P will stand for parent isotope; D will stand for the daughter.
P decays into D if it was not already obvious. Orig will
be short for original. k will be the decay constant. Usually
the Greek letter lambda is used for it, but using k avoids
browser compatibility problems and is easier to type.
e is the base of the natural logarithms and is about 2.718281828.
t is the amount of time that has passed.
P[sub]now[/sub] = P[sub]orig[/sub] e[sup]-kt[/sup]
This is the basic equation of the behavior of radioactive
decay. Anyone who has taken calculus should be familiar
with it. Elementary textbooks in many subjects cover it
as well.
Now remember in this case we are assuming no loss or gain of
atoms to or from the outside enviroment (which will be dealt
with in case 2). The following should be obvious since
it is a direct consequence of the assumption:
P[sub]orig[/sub] = P[sub]now[/sub] + D[sub]formed[/sub]
where the last term is amount of the daughter formed due
to radioactive decay. (The actual amount of daughter will
either be equal to or more likely greater than this amount.)
The second equation can be substituted into the first equation.
P[sub]now[/sub] = ( P[sub]now[/sub] + D[sub]formed[/sub] ) e[sup]-kt[/sup]
P[sub]now[/sub] e[sup]kt[/sup] = P[sub]now[/sub] + D[sub]formed[/sub]
D[sub]formed[/sub] = P[sub]now[/sub] e[sup]kt[/sup] - P[sub]now[/sub]
D[sub]now[/sub] - D[sub]orig[/sub] = P[sub]now[/sub] ( e[sup]kt[/sup] - 1 )
D[sub]now[/sub] = D[sub]orig[/sub] + P[sub]now[/sub] ( e[sup]kt[/sup] - 1 )
Now for any given element there are more than one isotopes. We will call
D[sub]i[/sub] the amount of non-radioactive isotope of the D's element.
This isotope does not radioactively decay, nor is is the product of
another radioactive decay. Since in case 1 there is not gain or loss
of isotopes and since it is not affected by radioactive processes, this
is a constant.
Divide both sides by it with a few rearrangment of terms:
D[sub]now[/sub]/D[sub]i[/sub] =(e[sup]kt[/sup]-1)(P[sub]now[/sub]/D[sub]i[/sub]) + (D/D[sub]i[/sub])[sub]orig[/sub]

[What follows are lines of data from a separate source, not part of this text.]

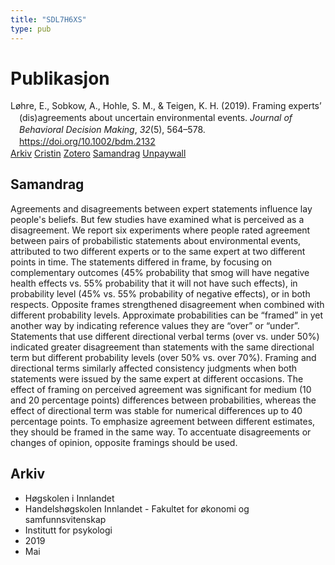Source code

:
 ```yaml
---
title: "SDL7H6XS"
type: pub
---
```

<h1>Publikasjon</h1>
<article id="csl-bib-container-SDL7H6XS" class="csl-bib-container">
  <div class="csl-bib-body" style="line-height: 1.35; padding-left: 1em; text-indent:-1em;">
  <div class="csl-entry">L&#xF8;hre, E., Sobkow, A., Hohle, S. M., &amp; Teigen, K. H. (2019). Framing experts&#x2019; (dis)agreements about uncertain environmental events. <i>Journal of Behavioral Decision Making</i>, <i>32</i>(5), 564&#x2013;578. <a href="https://doi.org/10.1002/bdm.2132">https://doi.org/10.1002/bdm.2132</a></div>
</div>
  <div class="csl-bib-buttons">
    <a href="#taxonomy-article-SDL7H6XS" class="csl-bib-button">Arkiv</a>
    <a href="https://app.cristin.no/results/show.jsf?id=1695949" alt="Cristin URL" class="csl-bib-button">Cristin</a>
    <a href="http://zotero.org/groups/5402882/items/SDL7H6XS" alt="Zotero URL" class="csl-bib-button">Zotero</a>
    <a href="#abstract-article-SDL7H6XS" class="csl-bib-button">Samandrag</a>
    <a href="https://doi.org/10.1002/bdm.2132" class="csl-bib-button">Unpaywall</a>
  </div>
  <div id="csl-bib-meta-container-SDL7H6XS"></div>
</article>
<div id="csl-bib-meta-SDL7H6XS" class="csl-bib-meta">
  <article id="abstract-article-SDL7H6XS" class="abstract-article">
    <h1>Samandrag</h1>
    Agreements and disagreements between expert statements influence lay people's beliefs. But few studies have examined what is perceived as a disagreement. We report six experiments where people rated agreement between pairs of probabilistic statements about environmental events, attributed to two different experts or to the same expert at two different points in time. The statements differed in frame, by focusing on complementary outcomes (45% probability that smog will have negative health effects vs. 55% probability that it will not have such effects), in probability level (45% vs. 55% probability of negative effects), or in both respects. Opposite frames strengthened disagreement when combined with different probability levels. Approximate probabilities can be “framed” in yet another way by indicating reference values they are “over” or “under”. Statements that use different directional verbal terms (over vs. under 50%) indicated greater disagreement than statements with the same directional term but different probability levels (over 50% vs. over 70%). Framing and directional terms similarly affected consistency judgments when both statements were issued by the same expert at different occasions. The effect of framing on perceived agreement was significant for medium (10 and 20 percentage points) differences between probabilities, whereas the effect of directional term was stable for numerical differences up to 40 percentage points. To emphasize agreement between different estimates, they should be framed in the same way. To accentuate disagreements or changes of opinion, opposite framings should be used.
  </article>
  <article id="taxonomy-article-SDL7H6XS" class="taxonomy-article">
    <h1>Arkiv</h1>
    <ul>
      <li>Høgskolen i Innlandet</li>
      <li>Handelshøgskolen Innlandet - Fakultet for økonomi og samfunnsvitenskap</li>
      <li>Institutt for psykologi</li>
      <li>2019</li>
      <li>Mai</li>
    </ul>
  </article>
</div>
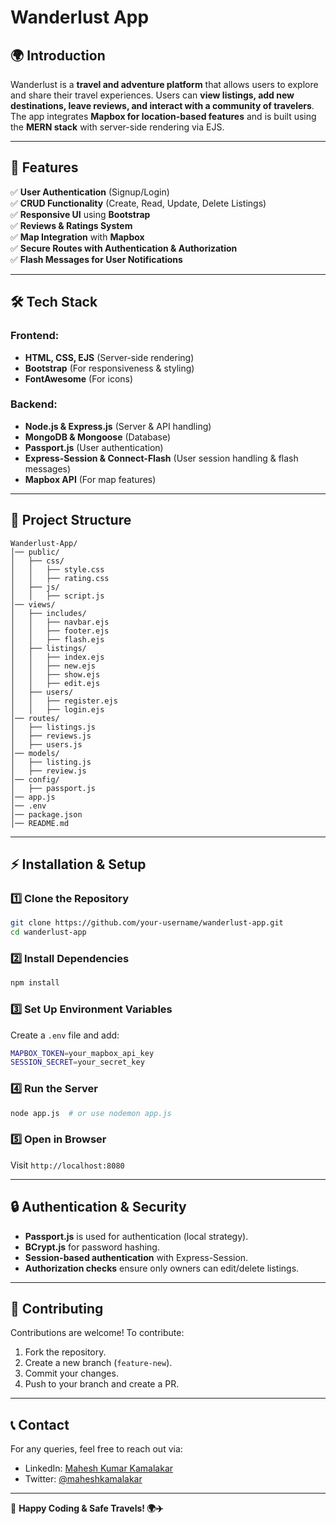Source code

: # Wanderlust App

## 🌍 Introduction
Wanderlust is a **travel and adventure platform** that allows users to explore and share their travel experiences. Users can **view listings, add new destinations, leave reviews, and interact with a community of travelers**. The app integrates **Mapbox for location-based features** and is built using the **MERN stack** with server-side rendering via EJS.

---

## 🚀 Features

✅ **User Authentication** (Signup/Login)  
✅ **CRUD Functionality** (Create, Read, Update, Delete Listings)  
✅ **Responsive UI** using **Bootstrap**  
✅ **Reviews & Ratings System**  
✅ **Map Integration** with **Mapbox**  
✅ **Secure Routes with Authentication & Authorization**  
✅ **Flash Messages for User Notifications**  

---

## 🛠️ Tech Stack

### **Frontend**:
- **HTML, CSS, EJS** (Server-side rendering)
- **Bootstrap** (For responsiveness & styling)
- **FontAwesome** (For icons)

### **Backend**:
- **Node.js & Express.js** (Server & API handling)
- **MongoDB & Mongoose** (Database)
- **Passport.js** (User authentication)
- **Express-Session & Connect-Flash** (User session handling & flash messages)
- **Mapbox API** (For map features)

---

## 📂 Project Structure

```
Wanderlust-App/
│── public/
│   ├── css/
│   │   ├── style.css
│   │   ├── rating.css
│   ├── js/
│   │   ├── script.js
│── views/
│   ├── includes/
│   │   ├── navbar.ejs
│   │   ├── footer.ejs
│   │   ├── flash.ejs
│   ├── listings/
│   │   ├── index.ejs
│   │   ├── new.ejs
│   │   ├── show.ejs
│   │   ├── edit.ejs
│   ├── users/
│   │   ├── register.ejs
│   │   ├── login.ejs
│── routes/
│   ├── listings.js
│   ├── reviews.js
│   ├── users.js
│── models/
│   ├── listing.js
│   ├── review.js
│── config/
│   ├── passport.js
│── app.js
│── .env
│── package.json
│── README.md
```

---

## ⚡ Installation & Setup

### 1️⃣ **Clone the Repository**
```sh
git clone https://github.com/your-username/wanderlust-app.git
cd wanderlust-app
```

### 2️⃣ **Install Dependencies**
```sh
npm install
```

### 3️⃣ **Set Up Environment Variables**
Create a `.env` file and add:
```sh
MAPBOX_TOKEN=your_mapbox_api_key
SESSION_SECRET=your_secret_key
```

### 4️⃣ **Run the Server**
```sh
node app.js  # or use nodemon app.js
```

### 5️⃣ **Open in Browser**
Visit `http://localhost:8080`

---


## 🔒 Authentication & Security
- **Passport.js** is used for authentication (local strategy).
- **BCrypt.js** for password hashing.
- **Session-based authentication** with Express-Session.
- **Authorization checks** ensure only owners can edit/delete listings.

---

## 🌟 Contributing
Contributions are welcome! To contribute:
1. Fork the repository.
2. Create a new branch (`feature-new`).
3. Commit your changes.
4. Push to your branch and create a PR.


---

## 📞 Contact
For any queries, feel free to reach out via:
- LinkedIn: [Mahesh Kumar Kamalakar](https://linkedin.com/in/mahesh-kumar-kamalakar)
- Twitter: [@maheshkamalakar](https://twitter.com/maheshkamalakar)

---

🚀 **Happy Coding & Safe Travels! 🌍✈️**

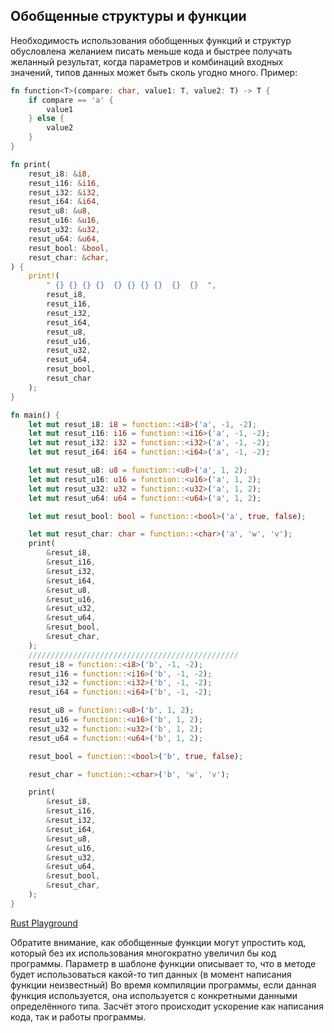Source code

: ## Обобщенные структуры и функции
Необходимость использования обобщенных функций и структур обусловлена желанием писать меньше кода и быстрее получать желанный результат, 
когда параметров и комбинаций входных значений, типов данных может быть сколь угодно много.
Пример:
```rust
fn function<T>(compare: char, value1: T, value2: T) -> T {
    if compare == 'a' {
        value1
    } else {
        value2
    }
}

fn print(
    resut_i8: &i8,
    resut_i16: &i16,
    resut_i32: &i32,
    resut_i64: &i64,
    resut_u8: &u8,
    resut_u16: &u16,
    resut_u32: &u32,
    resut_u64: &u64,
    resut_bool: &bool,
    resut_char: &char,
) {
    print!(
        " {} {} {} {}  {} {} {} {}  {}  {}  ",
        resut_i8,
        resut_i16,
        resut_i32,
        resut_i64,
        resut_u8,
        resut_u16,
        resut_u32,
        resut_u64,
        resut_bool,
        resut_char
    );
}

fn main() {
    let mut resut_i8: i8 = function::<i8>('a', -1, -2);
    let mut resut_i16: i16 = function::<i16>('a', -1, -2);
    let mut resut_i32: i32 = function::<i32>('a', -1, -2);
    let mut resut_i64: i64 = function::<i64>('a', -1, -2);

    let mut resut_u8: u8 = function::<u8>('a', 1, 2);
    let mut resut_u16: u16 = function::<u16>('a', 1, 2);
    let mut resut_u32: u32 = function::<u32>('a', 1, 2);
    let mut resut_u64: u64 = function::<u64>('a', 1, 2);

    let mut resut_bool: bool = function::<bool>('a', true, false);

    let mut resut_char: char = function::<char>('a', 'w', 'v');
    print(
        &resut_i8,
        &resut_i16,
        &resut_i32,
        &resut_i64,
        &resut_u8,
        &resut_u16,
        &resut_u32,
        &resut_u64,
        &resut_bool,
        &resut_char,
    );
    ///////////////////////////////////////////////
    resut_i8 = function::<i8>('b', -1, -2);
    resut_i16 = function::<i16>('b', -1, -2);
    resut_i32 = function::<i32>('b', -1, -2);
    resut_i64 = function::<i64>('b', -1, -2);

    resut_u8 = function::<u8>('b', 1, 2);
    resut_u16 = function::<u16>('b', 1, 2);
    resut_u32 = function::<u32>('b', 1, 2);
    resut_u64 = function::<u64>('b', 1, 2);

    resut_bool = function::<bool>('b', true, false);

    resut_char = function::<char>('b', 'w', 'v');

    print(
        &resut_i8,
        &resut_i16,
        &resut_i32,
        &resut_i64,
        &resut_u8,
        &resut_u16,
        &resut_u32,
        &resut_u64,
        &resut_bool,
        &resut_char,
    );
}

```
[Rust Playground](https://play.rust-lang.org/?gist=4f0d45838421a5b550dda0dcfe8a9850&version=stable&mode=debug&edition=2015)

Обратите внимание, как обобщенные функции могут упростить код, который без их использования многократно увеличил бы код программы.
Параметр <T> в шаблоне функции описывает то, что в методе будет использоваться какой-то тип данных (в момент написания функции неизвестный)
Во время компиляции программы, если данная функция используется, она используется с конкретными данными определённого типа. Засчёт этого происходит ускорение как написания кода, 
так и работы программы. 


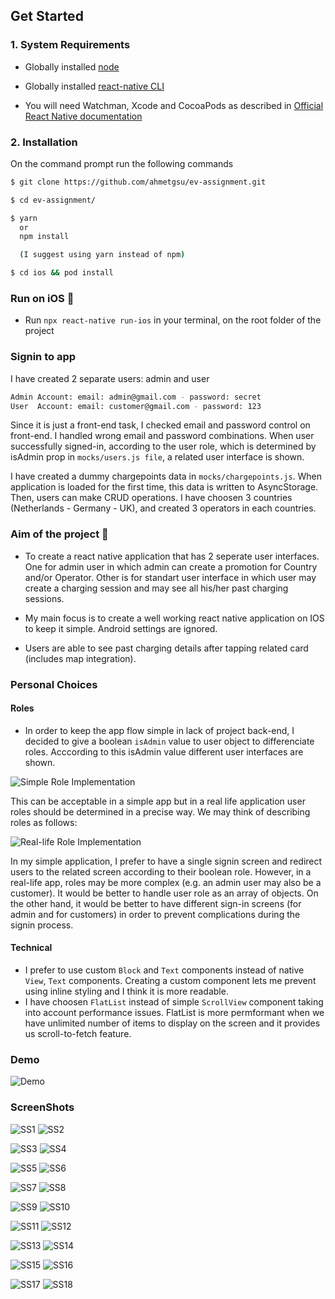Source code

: ## Get Started

### 1. System Requirements

- Globally installed [node](https://nodejs.org/en/)

- Globally installed [react-native CLI](https://facebook.github.io/react-native/docs/getting-started.html)

- You will need Watchman, Xcode and CocoaPods as described in [Official React Native documentation](https://reactnative.dev/docs/environment-setup#installing-dependencies)

### 2. Installation

On the command prompt run the following commands

```sh
$ git clone https://github.com/ahmetgsu/ev-assignment.git

$ cd ev-assignment/

$ yarn
  or
  npm install

  (I suggest using yarn instead of npm)

$ cd ios && pod install
```

### Run on iOS 📱

- Run `npx react-native run-ios` in your terminal, on the root folder of the project

### Signin to app

I have created 2 separate users: admin and user

```sh
Admin Account: email: admin@gmail.com - password: secret
User  Account: email: customer@gmail.com - password: 123
```

Since it is just a front-end task, I checked email and password control on front-end. I handled wrong email and password combinations.
When user successfully signed-in, according to the user role, which is determined by isAdmin prop in `mocks/users.js file`, a related user interface is shown.

I have created a dummy chargepoints data in `mocks/chargepoints.js`. When application is loaded for the first time, this data is written to AsyncStorage. Then, users can make CRUD operations.
I have choosen 3 countries (Netherlands - Germany - UK), and created 3 operators in each countries.

### Aim of the project 🎯

- To create a react native application that has 2 seperate user interfaces.
  One for admin user in which admin can create a promotion for Country and/or Operator.
  Other is for standart user interface in which user may create a charging session and may see all his/her past charging sessions.

- My main focus is to create a well working react native application on IOS to keep it simple. Android settings are ignored.

* Users are able to see past charging details after tapping related card (includes map integration).

### Personal Choices

#### Roles

- In order to keep the app flow simple in lack of project back-end, I decided to give a boolean `isAdmin` value to user object to differenciate roles.
  Acccording to this isAdmin value different user interfaces are shown.

![Simple Role Implementation](./app/assets/images/simple-roles.png)

This can be acceptable in a simple app but in a real life application user roles should be determined in a precise way. We may think of describing roles as follows:

![Real-life Role Implementation](./app/assets/images/real-life-roles.png)

In my simple application, I prefer to have a single signin screen and redirect users to the related screen according to their boolean role. However, in a real-life app, roles may be more complex (e.g. an admin user may also be a customer). It would be better to handle user role as an array of objects. On the other hand, it would be better to have different sign-in screens (for admin and for customers) in order to prevent complications during the signin process.

#### Technical

- I prefer to use custom `Block` and `Text` components instead of native `View`, `Text` components. Creating a custom component lets me prevent using inline styling and I think it is more readable.
- I have choosen `FlatList` instead of simple `ScrollView` component taking into account performance issues. FlatList is more permformant when we have unlimited number of items to display on the screen and it provides us scroll-to-fetch feature.

### Demo

![Demo](./app/assets/images/app-flow.gif)

### ScreenShots

![SS1](./app/assets/images/01.png) ![SS2](./app/assets/images/02.png)

![SS3](./app/assets/images/03.png) ![SS4](./app/assets/images/04.png)

![SS5](./app/assets/images/5_1.png) ![SS6](./app/assets/images/5_2.png)

![SS7](./app/assets/images/5_3.png) ![SS8](./app/assets/images/5_4.png)

![SS9](./app/assets/images/8_1.png) ![SS10](./app/assets/images/8_2.png)

![SS11](./app/assets/images/8_3.png) ![SS12](./app/assets/images/8_4.png)

![SS13](./app/assets/images/11_1.png) ![SS14](./app/assets/images/11_2.png)

![SS15](./app/assets/images/11_3.png) ![SS16](./app/assets/images/11_4.png)

![SS17](./app/assets/images/11_5.png) ![SS18](./app/assets/images/11_6.png)
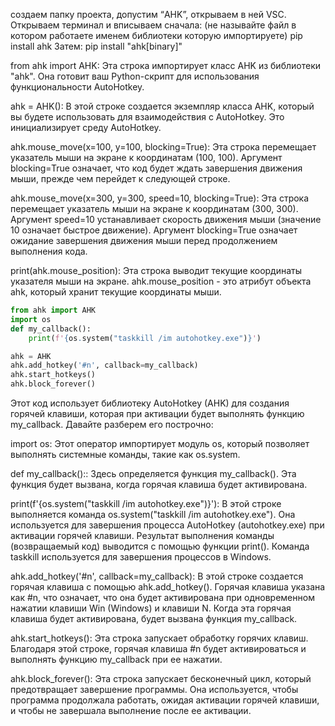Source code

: создаем папку проекта, допустим “AHK”, открываем в ней VSC.
Открываем терминал и вписываем сначала:
(не называйте файл в котором работаете именем библиотеки которую импортируете)
pip install ahk
Затем:
pip install "ahk[binary]"

from ahk import AHK: Эта строка импортирует класс AHK из библиотеки "ahk". Она готовит ваш Python-скрипт для использования функциональности AutoHotkey.

ahk = AHK(): В этой строке создается экземпляр класса AHK, который вы будете использовать для взаимодействия с AutoHotkey. Это инициализирует среду AutoHotkey.

ahk.mouse_move(x=100, y=100, blocking=True): Эта строка перемещает указатель мыши на экране к координатам (100, 100). Аргумент blocking=True означает, что код будет ждать завершения движения мыши, прежде чем перейдет к следующей строке.

ahk.mouse_move(x=300, y=300, speed=10, blocking=True): Эта строка перемещает указатель мыши на экране к координатам (300, 300). Аргумент speed=10 устанавливает скорость движения мыши (значение 10 означает быстрое движение). Аргумент blocking=True означает ожидание завершения движения мыши перед продолжением выполнения кода.

print(ahk.mouse_position): Эта строка выводит текущие координаты указателя мыши на экране. ahk.mouse_position - это атрибут объекта ahk, который хранит текущие координаты мыши.

```py
from ahk import AHK
import os
def my_callback():
    print(f'{os.system("taskkill /im autohotkey.exe")}')

ahk = AHK
ahk.add_hotkey('#n', callback=my_callback)
ahk.start_hotkeys()
ahk.block_forever()
```

Этот код использует библиотеку AutoHotkey (AHK) для создания горячей клавиши, которая при активации будет выполнять функцию my_callback. Давайте разберем его построчно:

import os: Этот оператор импортирует модуль os, который позволяет выполнять системные команды, такие как os.system.

def my_callback():: Здесь определяется функция my_callback(). Эта функция будет вызвана, когда горячая клавиша будет активирована.

print(f'{os.system("taskkill /im autohotkey.exe")}'): В этой строке выполняется команда os.system("taskkill /im autohotkey.exe"). Она используется для завершения процесса AutoHotkey (autohotkey.exe) при активации горячей клавиши. Результат выполнения команды (возвращаемый код) выводится с помощью функции print(). Команда taskkill используется для завершения процессов в Windows.

ahk.add_hotkey('#n', callback=my_callback): В этой строке создается горячая клавиша с помощью ahk.add_hotkey(). Горячая клавиша указана как #n, что означает, что она будет активирована при одновременном нажатии клавиши Win (Windows) и клавиши N. Когда эта горячая клавиша будет активирована, будет вызвана функция my_callback.

ahk.start_hotkeys(): Эта строка запускает обработку горячих клавиш. Благодаря этой строке, горячая клавиша #n будет активироваться и выполнять функцию my_callback при ее нажатии.

ahk.block_forever(): Эта строка запускает бесконечный цикл, который предотвращает завершение программы. Она используется, чтобы программа продолжала работать, ожидая активации горячей клавиши, и чтобы не завершала выполнение после ее активации.




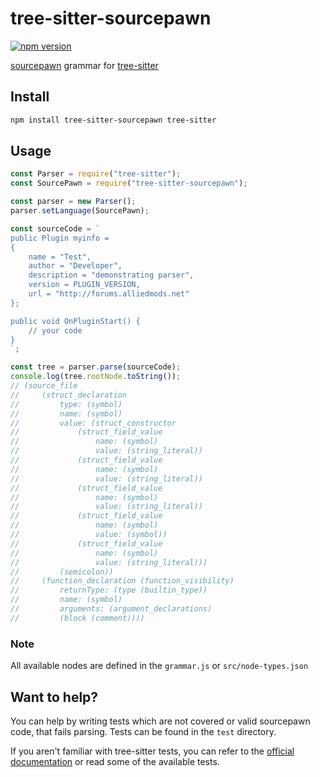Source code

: # tree-sitter-sourcepawn

[![npm version](https://badge.fury.io/js/tree-sitter-sourcepawn.svg)](https://badge.fury.io/js/tree-sitter-sourcepawn)

[sourcepawn](https://github.com/alliedmodders/sourcepawn) grammar for [tree-sitter](https://github.com/tree-sitter/tree-sitter)

## Install

```bash
npm install tree-sitter-sourcepawn tree-sitter
```

## Usage

```javascript
const Parser = require("tree-sitter");
const SourcePawn = require("tree-sitter-sourcepawn");

const parser = new Parser();
parser.setLanguage(SourcePawn);

const sourceCode = `
public Plugin myinfo =
{
    name = "Test",
    author = "Developer",
    description = "demonstrating parser",
    version = PLUGIN_VERSION,
    url = "http://forums.alliedmods.net"
};

public void OnPluginStart() {
    // your code
}
`;

const tree = parser.parse(sourceCode);
console.log(tree.rootNode.toString());
// (source_file
//     (struct_declaration
//         type: (symbol)
//         name: (symbol)
//         value: (struct_constructor
//             (struct_field_value
//                 name: (symbol)
//                 value: (string_literal))
//             (struct_field_value
//                 name: (symbol)
//                 value: (string_literal))
//             (struct_field_value
//                 name: (symbol)
//                 value: (string_literal))
//             (struct_field_value
//                 name: (symbol)
//                 value: (symbol))
//             (struct_field_value
//                 name: (symbol)
//                 value: (string_literal)))
//         (semicolon))
//     (function_declaration (function_visibility)
//         returnType: (type (builtin_type))
//         name: (symbol)
//         arguments: (argument_declarations)
//         (block (comment))))
```

### Note

All available nodes are defined in the `grammar.js` or `src/node-types.json`

## Want to help?

You can help by writing tests which are not covered or valid sourcepawn code, that fails parsing. Tests can be found in the `test` directory.

If you aren't familiar with tree-sitter tests, you can refer to the [official documentation](https://tree-sitter.github.io/tree-sitter/creating-parsers#command-test) or read some of the available tests.
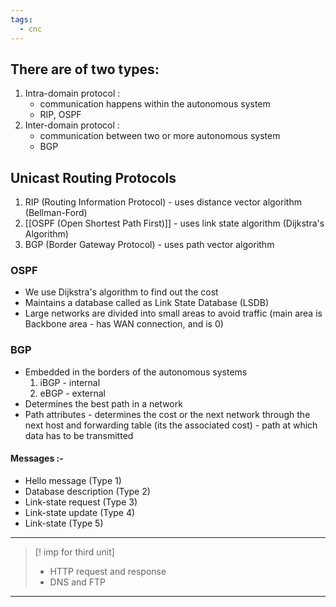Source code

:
 ```yaml
---
tags:
  - cnc
---
```

## There are of two types:

1. Intra-domain protocol : 
     - communication happens within the autonomous system
     - RIP, OSPF
2. Inter-domain protocol :
     - communication between two or more autonomous system
     - BGP


## Unicast Routing Protocols

1. RIP (Routing Information Protocol) - uses distance vector algorithm (Bellman-Ford)
2. [[OSPF (Open Shortest Path First)]] - uses link state algorithm (Dijkstra's Algorithm)
3. BGP (Border Gateway Protocol) - uses path vector algorithm 

### OSPF

- We use Dijkstra's algorithm to find out the cost
- Maintains a database called as Link State Database (LSDB)
- Large networks are divided into small areas to avoid traffic (main area is Backbone area - has WAN connection, and is 0)

### BGP

- Embedded in the borders of the autonomous systems
     1. iBGP - internal
     2. eBGP - external
- Determines the best path in a network
- Path attributes - determines the cost or the next network through the next host and forwarding table (its the associated cost) - path at which data has to be transmitted 

#### Messages :-

- Hello message (Type 1)
- Database description (Type 2)
- Link-state request (Type 3)
- Link-state update (Type 4)
- Link-state (Type 5)

---

>[! imp for third unit]
>  - HTTP request and response
>  - DNS and FTP

---


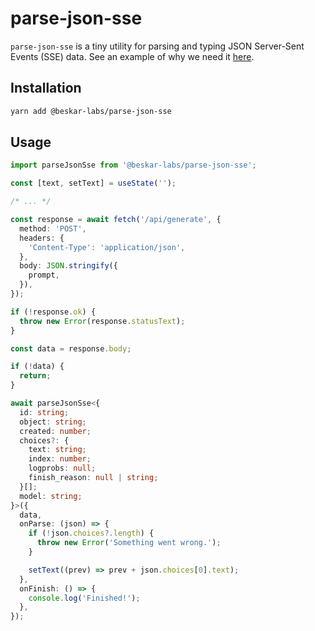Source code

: # parse-json-sse

`parse-json-sse` is a tiny utility for parsing and typing JSON Server-Sent Events (SSE) data. See an example of why we need it [here](https://www.beskar.co/blog/streaming-openai-completions-vercel-edge).

## Installation

```bash
yarn add @beskar-labs/parse-json-sse
```

## Usage

```ts
import parseJsonSse from '@beskar-labs/parse-json-sse';

const [text, setText] = useState('');

/* ... */

const response = await fetch('/api/generate', {
  method: 'POST',
  headers: {
    'Content-Type': 'application/json',
  },
  body: JSON.stringify({
    prompt,
  }),
});

if (!response.ok) {
  throw new Error(response.statusText);
}

const data = response.body;

if (!data) {
  return;
}

await parseJsonSse<{
  id: string;
  object: string;
  created: number;
  choices?: {
    text: string;
    index: number;
    logprobs: null;
    finish_reason: null | string;
  }[];
  model: string;
}>({
  data,
  onParse: (json) => {
    if (!json.choices?.length) {
      throw new Error('Something went wrong.');
    }

    setText((prev) => prev + json.choices[0].text);
  },
  onFinish: () => {
    console.log('Finished!');
  },
});
```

This above equation is in the form of
y = mx + b
which if you recall from junior high is the equation of a line. The
date of the rock can be determined by the slope (m) of the line and
the amount of daughter present when the rock first solidified from
lava can be determined from the y-intercept (b). Basically
the isotope ratios will have to be measured for multiple locations
of the rock.
This proof does depend on one assumption that I have not mentioned
so far. It assumes that every part of the rock when formed the radio
of the radioactive daughter to the non-radioactive isotope of the same
element as the daughter is the same. This is quite reasonable.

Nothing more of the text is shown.